The case centers around Merc Exchange patents concerning the "buy it now," feature used on Ebay and other online auction sites.
A jury in 2003 ruled in favor of Merc Exchange and awarded the company $25m in damages. By default, a permanent injunction was also granted, forbidding Ebay from using the feature.
Ebay challenged the injunction, and in a 2006 www.vnunet.combroke with the practice of the automatic injunction. Because Merc Exchange doesn't sell any product covered by its patent, the company doesn't suffer any direct damages that warant such a harsh penalty.
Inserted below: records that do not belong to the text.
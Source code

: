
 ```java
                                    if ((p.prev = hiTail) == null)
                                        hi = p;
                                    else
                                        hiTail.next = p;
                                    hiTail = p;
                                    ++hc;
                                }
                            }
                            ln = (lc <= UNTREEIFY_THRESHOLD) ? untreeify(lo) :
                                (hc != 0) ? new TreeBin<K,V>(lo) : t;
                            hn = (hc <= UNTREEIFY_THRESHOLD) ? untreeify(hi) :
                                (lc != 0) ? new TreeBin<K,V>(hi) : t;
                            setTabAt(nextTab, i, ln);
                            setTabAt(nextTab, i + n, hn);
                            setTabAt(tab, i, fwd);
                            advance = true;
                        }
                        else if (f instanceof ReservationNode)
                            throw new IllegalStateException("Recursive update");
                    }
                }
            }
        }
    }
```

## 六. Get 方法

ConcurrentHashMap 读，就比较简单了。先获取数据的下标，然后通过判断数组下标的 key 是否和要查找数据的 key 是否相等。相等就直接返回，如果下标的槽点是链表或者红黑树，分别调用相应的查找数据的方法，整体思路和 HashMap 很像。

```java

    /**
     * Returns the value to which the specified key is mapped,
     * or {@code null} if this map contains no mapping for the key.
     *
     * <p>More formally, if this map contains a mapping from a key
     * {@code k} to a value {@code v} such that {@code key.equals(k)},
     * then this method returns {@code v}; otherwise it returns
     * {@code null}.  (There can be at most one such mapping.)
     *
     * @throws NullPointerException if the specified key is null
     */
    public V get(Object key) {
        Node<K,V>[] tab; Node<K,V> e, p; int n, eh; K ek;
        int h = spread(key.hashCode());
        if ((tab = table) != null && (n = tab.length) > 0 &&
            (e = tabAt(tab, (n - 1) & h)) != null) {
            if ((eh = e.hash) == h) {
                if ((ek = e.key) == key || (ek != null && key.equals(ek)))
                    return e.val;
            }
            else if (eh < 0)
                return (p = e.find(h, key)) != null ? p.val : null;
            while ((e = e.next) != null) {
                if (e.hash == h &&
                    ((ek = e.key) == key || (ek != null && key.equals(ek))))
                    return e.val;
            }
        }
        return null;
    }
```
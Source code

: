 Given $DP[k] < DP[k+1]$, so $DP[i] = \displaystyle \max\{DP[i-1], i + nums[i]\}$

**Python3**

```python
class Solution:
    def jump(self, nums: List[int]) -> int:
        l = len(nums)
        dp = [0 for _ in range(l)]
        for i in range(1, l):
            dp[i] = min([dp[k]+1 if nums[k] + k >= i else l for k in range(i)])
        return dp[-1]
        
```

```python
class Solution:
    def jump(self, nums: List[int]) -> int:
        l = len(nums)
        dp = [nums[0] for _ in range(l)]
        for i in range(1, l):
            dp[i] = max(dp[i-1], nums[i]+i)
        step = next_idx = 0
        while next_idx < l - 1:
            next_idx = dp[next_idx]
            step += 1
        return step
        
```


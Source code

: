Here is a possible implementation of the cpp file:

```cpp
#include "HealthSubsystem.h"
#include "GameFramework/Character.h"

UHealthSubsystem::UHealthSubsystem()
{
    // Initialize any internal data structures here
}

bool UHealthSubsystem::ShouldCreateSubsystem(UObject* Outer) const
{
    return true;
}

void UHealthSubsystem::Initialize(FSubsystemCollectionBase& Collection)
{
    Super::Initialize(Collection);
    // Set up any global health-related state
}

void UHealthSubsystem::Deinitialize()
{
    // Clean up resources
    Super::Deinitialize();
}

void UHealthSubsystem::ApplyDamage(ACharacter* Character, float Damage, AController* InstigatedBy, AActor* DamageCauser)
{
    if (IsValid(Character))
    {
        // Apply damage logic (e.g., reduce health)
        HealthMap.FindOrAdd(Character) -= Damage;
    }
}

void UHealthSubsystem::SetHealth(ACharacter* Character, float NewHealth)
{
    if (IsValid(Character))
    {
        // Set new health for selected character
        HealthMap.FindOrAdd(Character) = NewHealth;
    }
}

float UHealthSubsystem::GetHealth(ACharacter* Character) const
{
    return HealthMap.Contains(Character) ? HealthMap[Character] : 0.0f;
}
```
Friedman upheld the decision to void the injunction, noting that the claims of "irreparable damages" were doubtful. The judge cited Merc Exchange's decision not to seek a preliminary injunction, combined with the decision to licence the same patent to rival auction site uBid, in making his ruling.
"MercExchange’s harm, although real, appears compensable in money damages as the timing of MercExchange’s post-trial, discussions with uBid is suspicious," Friedman wrote.
"Tellingly, in the wake of a favorable jury verdict MercExchange had the perfect opportunity to change course and seek to develop its patent or at a minimum defend its right to exclude; instead, MercExchange chose to publicly declare that its goal was to sell off its intellectual property rights."
The ruling wasn't all good news for Ebay. Although the company can continue to use the feature, it is still on the hook for the monetary damages.
Friedman upheld the 2003 decision, taking MercExchange one step closer to collecting damages. Ebay had asked the judge to suspend the proceedings to allow it to continue its investigation into challenging the patent.
Friedman instead split the two patents into separate cases, allowing action to go forward on the non-affected patent.
Both sides are claiming victory following the ruling.
In a written statement provided to vnunet.com, Ebay said that it was " extremely pleased" with the decision to deny the injunction and split the two patents.
Greg Stillman, the attorney representing Merc Exchange, told vnunet.com that while the denial of the injunction was disappointing, the company was " delighted" with the other patent advancing.
Ebay, meanwhile, said that it expects both patents to soon be invalidated by the US Patent and Trademark Office (USPTO).